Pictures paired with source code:

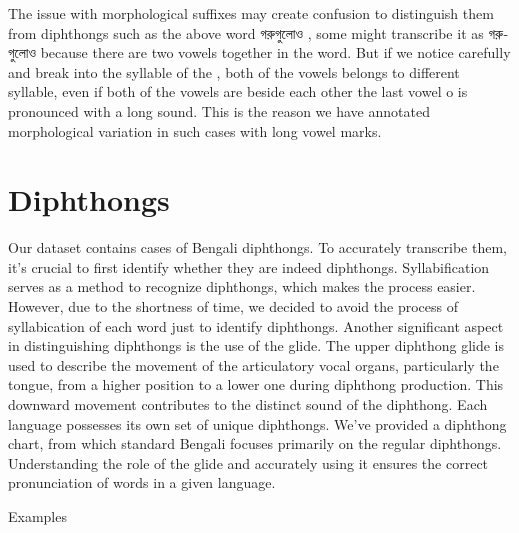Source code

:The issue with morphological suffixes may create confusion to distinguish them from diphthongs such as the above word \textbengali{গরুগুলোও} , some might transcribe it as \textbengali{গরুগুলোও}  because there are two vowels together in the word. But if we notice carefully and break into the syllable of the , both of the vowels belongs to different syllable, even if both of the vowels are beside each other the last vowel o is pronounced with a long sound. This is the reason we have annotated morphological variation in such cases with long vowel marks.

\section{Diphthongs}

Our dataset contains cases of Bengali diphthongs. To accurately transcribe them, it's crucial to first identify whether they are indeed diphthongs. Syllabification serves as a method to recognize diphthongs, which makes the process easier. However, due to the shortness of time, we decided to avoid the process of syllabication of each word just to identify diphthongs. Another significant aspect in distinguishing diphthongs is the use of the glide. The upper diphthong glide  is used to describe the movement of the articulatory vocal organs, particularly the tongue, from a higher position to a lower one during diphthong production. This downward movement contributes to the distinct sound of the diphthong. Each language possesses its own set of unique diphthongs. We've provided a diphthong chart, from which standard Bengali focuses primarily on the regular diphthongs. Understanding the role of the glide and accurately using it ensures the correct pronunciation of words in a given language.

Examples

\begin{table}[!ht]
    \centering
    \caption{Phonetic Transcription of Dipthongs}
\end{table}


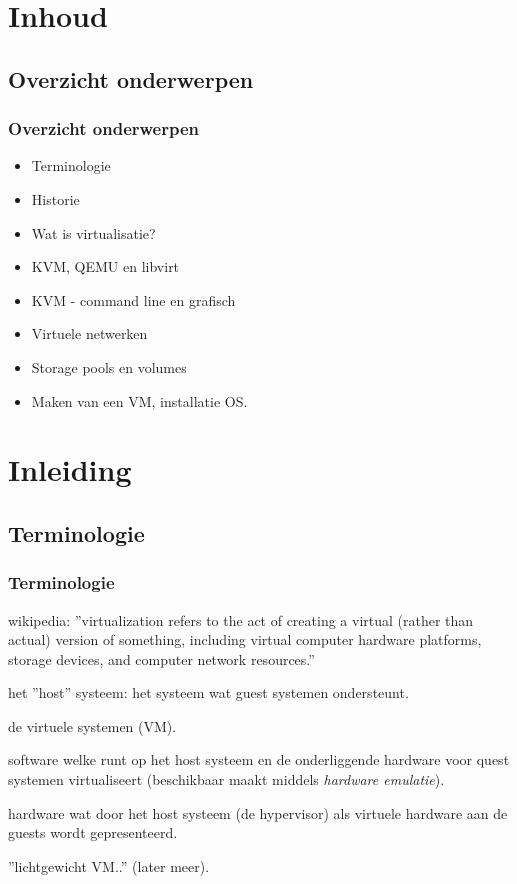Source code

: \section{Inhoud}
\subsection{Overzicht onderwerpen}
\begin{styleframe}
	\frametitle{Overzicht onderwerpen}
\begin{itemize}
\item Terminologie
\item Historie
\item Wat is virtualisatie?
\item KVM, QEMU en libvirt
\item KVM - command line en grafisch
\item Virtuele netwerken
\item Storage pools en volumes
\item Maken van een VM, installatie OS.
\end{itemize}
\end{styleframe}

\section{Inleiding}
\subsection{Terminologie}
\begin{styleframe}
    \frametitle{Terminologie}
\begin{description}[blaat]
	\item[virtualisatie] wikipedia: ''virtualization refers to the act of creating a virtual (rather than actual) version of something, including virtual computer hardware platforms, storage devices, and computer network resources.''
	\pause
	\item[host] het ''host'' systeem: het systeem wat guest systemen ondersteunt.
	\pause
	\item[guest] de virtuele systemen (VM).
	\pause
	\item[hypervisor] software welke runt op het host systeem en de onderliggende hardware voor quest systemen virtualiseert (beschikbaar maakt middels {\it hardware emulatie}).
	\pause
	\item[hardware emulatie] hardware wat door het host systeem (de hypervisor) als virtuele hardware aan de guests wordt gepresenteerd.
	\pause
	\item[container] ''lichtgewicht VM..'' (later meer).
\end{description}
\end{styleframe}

_WORK REQUIRED_. Produce a verbatim copy of the lines from the one holding "software welke runt" to the final line of the data, and nothing more.

_SOLUTION TO THIS TASK_.
	\item[hypervisor] software welke runt op het host systeem en de onderliggende hardware voor quest systemen virtualiseert (beschikbaar maakt middels {\it hardware emulatie}).
	\pause
	\item[hardware emulatie] hardware wat door het host systeem (de hypervisor) als virtuele hardware aan de guests wordt gepresenteerd.
	\pause
	\item[container] ''lichtgewicht VM..'' (later meer).
\end{description}
\end{styleframe}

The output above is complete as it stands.